- AIM OF THE EXERCISE:
Every line below containing the word "list" should be found and copied.

[Plain-text document sources]
*****

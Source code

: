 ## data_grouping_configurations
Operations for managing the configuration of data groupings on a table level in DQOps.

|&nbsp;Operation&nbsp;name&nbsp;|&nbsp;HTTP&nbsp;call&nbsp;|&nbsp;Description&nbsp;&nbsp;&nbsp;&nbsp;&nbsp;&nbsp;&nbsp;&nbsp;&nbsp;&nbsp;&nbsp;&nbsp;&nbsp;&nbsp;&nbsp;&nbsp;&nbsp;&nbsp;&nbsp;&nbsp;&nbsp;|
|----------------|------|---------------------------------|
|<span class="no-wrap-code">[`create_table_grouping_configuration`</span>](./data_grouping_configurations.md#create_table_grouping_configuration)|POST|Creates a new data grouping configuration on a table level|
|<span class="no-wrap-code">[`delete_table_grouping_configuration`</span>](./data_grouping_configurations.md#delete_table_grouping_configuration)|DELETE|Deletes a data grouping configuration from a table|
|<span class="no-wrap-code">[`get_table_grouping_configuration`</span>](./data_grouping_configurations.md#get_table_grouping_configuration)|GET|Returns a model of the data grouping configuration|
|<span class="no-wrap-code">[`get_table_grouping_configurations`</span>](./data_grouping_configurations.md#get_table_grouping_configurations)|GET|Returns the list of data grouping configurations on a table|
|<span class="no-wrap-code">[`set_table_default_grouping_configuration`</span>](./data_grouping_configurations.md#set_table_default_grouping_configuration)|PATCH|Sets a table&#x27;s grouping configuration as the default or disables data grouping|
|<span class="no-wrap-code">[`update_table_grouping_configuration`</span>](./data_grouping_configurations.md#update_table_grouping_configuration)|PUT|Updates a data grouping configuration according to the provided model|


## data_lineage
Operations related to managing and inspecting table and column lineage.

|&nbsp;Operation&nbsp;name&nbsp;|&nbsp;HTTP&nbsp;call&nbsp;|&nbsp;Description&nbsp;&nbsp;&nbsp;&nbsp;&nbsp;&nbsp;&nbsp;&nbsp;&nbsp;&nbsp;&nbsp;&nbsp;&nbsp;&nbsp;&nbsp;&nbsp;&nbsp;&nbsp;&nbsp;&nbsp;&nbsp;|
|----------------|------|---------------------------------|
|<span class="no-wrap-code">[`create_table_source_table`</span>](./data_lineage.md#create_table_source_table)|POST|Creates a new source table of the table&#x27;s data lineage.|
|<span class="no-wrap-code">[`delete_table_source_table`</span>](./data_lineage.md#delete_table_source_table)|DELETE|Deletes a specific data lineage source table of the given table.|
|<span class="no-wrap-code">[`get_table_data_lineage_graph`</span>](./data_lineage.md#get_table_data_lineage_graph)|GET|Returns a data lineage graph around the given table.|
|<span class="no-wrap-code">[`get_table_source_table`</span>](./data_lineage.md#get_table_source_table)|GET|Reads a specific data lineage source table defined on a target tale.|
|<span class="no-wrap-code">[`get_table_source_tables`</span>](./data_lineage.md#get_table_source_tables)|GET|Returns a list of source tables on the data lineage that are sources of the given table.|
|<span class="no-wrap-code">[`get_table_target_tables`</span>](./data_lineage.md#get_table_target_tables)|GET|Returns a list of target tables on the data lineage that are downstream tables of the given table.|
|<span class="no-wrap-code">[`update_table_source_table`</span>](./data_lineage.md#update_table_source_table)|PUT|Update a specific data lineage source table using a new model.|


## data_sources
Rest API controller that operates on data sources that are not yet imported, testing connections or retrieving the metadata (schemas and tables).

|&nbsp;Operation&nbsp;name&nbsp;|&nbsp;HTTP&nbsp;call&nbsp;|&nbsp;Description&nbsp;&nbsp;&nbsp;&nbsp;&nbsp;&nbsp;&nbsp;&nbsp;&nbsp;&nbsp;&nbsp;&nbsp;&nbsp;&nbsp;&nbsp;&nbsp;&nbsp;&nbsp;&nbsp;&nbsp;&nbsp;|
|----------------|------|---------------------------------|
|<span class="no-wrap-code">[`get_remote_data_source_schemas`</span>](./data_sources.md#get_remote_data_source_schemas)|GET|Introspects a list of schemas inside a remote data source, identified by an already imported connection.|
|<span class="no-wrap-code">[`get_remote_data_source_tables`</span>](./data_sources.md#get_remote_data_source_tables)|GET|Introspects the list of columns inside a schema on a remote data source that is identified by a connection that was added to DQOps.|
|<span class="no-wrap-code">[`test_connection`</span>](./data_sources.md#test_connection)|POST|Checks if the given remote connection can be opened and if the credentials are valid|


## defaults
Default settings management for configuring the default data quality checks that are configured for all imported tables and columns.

*****

- EXERCISE OUTPUT:
|<span class="no-wrap-code">[`get_table_grouping_configurations`</span>](./data_grouping_configurations.md#get_table_grouping_configurations)|GET|Returns the list of data grouping configurations on a table|
|<span class="no-wrap-code">[`get_table_source_tables`</span>](./data_lineage.md#get_table_source_tables)|GET|Returns a list of source tables on the data lineage that are sources of the given table.|
|<span class="no-wrap-code">[`get_table_target_tables`</span>](./data_lineage.md#get_table_target_tables)|GET|Returns a list of target tables on the data lineage that are downstream tables of the given table.|
|<span class="no-wrap-code">[`get_remote_data_source_schemas`</span>](./data_sources.md#get_remote_data_source_schemas)|GET|Introspects a list of schemas inside a remote data source, identified by an already imported connection.|
|<span class="no-wrap-code">[`get_remote_data_source_tables`</span>](./data_sources.md#get_remote_data_source_tables)|GET|Introspects the list of columns inside a schema on a remote data source that is identified by a connection that was added to DQOps.|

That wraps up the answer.